El código de barras o matematización electrónica usada para con un solo tris codificar mercancías y particularmente sus precios lo pueden descifrar las cajas tragabolívares del Seniat, de tal manera que esos mercachifles fenicianos podrían hacerle trampas a los compradores, pero no al gobierno. El código de barras lo descifran sus contadores y programadores, pero no el consumidor o pendejo para su mejor caracterización.
El caso es que el consumidor de bajos ingresos (la mayoría de la población) pasa las de Caín y termina viéndoselas muy negras cuando asustadiza y avergonzadamente sufre la humillación de bajar del carrito de compras, con dolor, rubor, lástima y preocupación, parte de sus necesarias mercancías. El bochornoso acto lo sufre el venezolano porque nunca podrá saber cuánto le costará esta tarde su cesta básica, ni mañana, ni pasado.

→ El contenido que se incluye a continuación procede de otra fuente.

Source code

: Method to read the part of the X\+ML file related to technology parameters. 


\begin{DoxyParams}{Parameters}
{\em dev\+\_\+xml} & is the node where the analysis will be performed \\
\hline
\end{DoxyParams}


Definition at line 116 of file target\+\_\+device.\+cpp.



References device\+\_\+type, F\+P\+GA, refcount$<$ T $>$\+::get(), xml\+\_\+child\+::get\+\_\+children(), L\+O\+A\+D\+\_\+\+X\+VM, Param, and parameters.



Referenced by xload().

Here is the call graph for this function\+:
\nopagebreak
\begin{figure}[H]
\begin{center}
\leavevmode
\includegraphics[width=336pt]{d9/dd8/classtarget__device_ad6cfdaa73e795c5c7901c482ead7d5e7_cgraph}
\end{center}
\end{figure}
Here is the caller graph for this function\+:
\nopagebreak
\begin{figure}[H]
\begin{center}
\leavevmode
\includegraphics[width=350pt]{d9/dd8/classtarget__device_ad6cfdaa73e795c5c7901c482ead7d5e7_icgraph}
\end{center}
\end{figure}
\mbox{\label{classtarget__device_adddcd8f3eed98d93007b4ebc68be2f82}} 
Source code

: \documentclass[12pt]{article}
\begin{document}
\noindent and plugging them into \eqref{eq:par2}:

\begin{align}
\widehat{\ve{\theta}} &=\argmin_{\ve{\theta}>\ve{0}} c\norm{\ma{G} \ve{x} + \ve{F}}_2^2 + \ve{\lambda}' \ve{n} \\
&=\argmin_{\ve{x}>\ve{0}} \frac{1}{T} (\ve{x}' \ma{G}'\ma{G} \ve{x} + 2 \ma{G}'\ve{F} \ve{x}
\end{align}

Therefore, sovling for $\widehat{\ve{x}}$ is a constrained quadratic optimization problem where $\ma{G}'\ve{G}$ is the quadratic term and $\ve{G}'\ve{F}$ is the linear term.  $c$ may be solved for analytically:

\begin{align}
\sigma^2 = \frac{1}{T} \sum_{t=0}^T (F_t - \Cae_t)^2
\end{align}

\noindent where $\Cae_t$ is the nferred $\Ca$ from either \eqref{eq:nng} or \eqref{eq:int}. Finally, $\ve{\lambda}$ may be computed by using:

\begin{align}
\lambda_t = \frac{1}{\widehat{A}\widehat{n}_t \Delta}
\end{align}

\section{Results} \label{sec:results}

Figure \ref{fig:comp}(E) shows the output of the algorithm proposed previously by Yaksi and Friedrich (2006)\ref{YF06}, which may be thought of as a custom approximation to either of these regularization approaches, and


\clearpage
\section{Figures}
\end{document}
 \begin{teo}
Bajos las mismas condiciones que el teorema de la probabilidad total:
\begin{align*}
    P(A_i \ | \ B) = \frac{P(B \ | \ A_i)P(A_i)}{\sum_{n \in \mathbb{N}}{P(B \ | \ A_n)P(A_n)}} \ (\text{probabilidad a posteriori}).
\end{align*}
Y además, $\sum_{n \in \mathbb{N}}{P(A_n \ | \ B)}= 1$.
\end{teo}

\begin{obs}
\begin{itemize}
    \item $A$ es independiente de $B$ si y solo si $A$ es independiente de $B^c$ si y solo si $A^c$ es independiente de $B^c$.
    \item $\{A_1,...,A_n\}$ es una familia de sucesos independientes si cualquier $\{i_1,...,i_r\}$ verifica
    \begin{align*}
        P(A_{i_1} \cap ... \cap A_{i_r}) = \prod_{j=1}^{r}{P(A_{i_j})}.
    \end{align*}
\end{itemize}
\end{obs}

Es que este humillado comprador llega a la tragabolívares del Seniat sin saber matemáticamente con cuánto “se bajará”. Además, sabemos que el recaudador oficial sólo controla por muestreo estadístico algunos precios mientras el grueso de ellos los deja sujetos (¿) al libre albedrio de un comerciante ávido de pronto enriquecimiento. De manera que sólo a los mercaderes que se hayan levantado con pie torcido les cae el recaudador.
Corolario: De poco o para nada está sirviendo en este mercado venezolano ir a la Escuela, y de mucho menos las frescas lecciones de la Misión Robinson, porque se podrá saber leer y contar pero en otro lenguaje distinto al subrepticio del código de barras.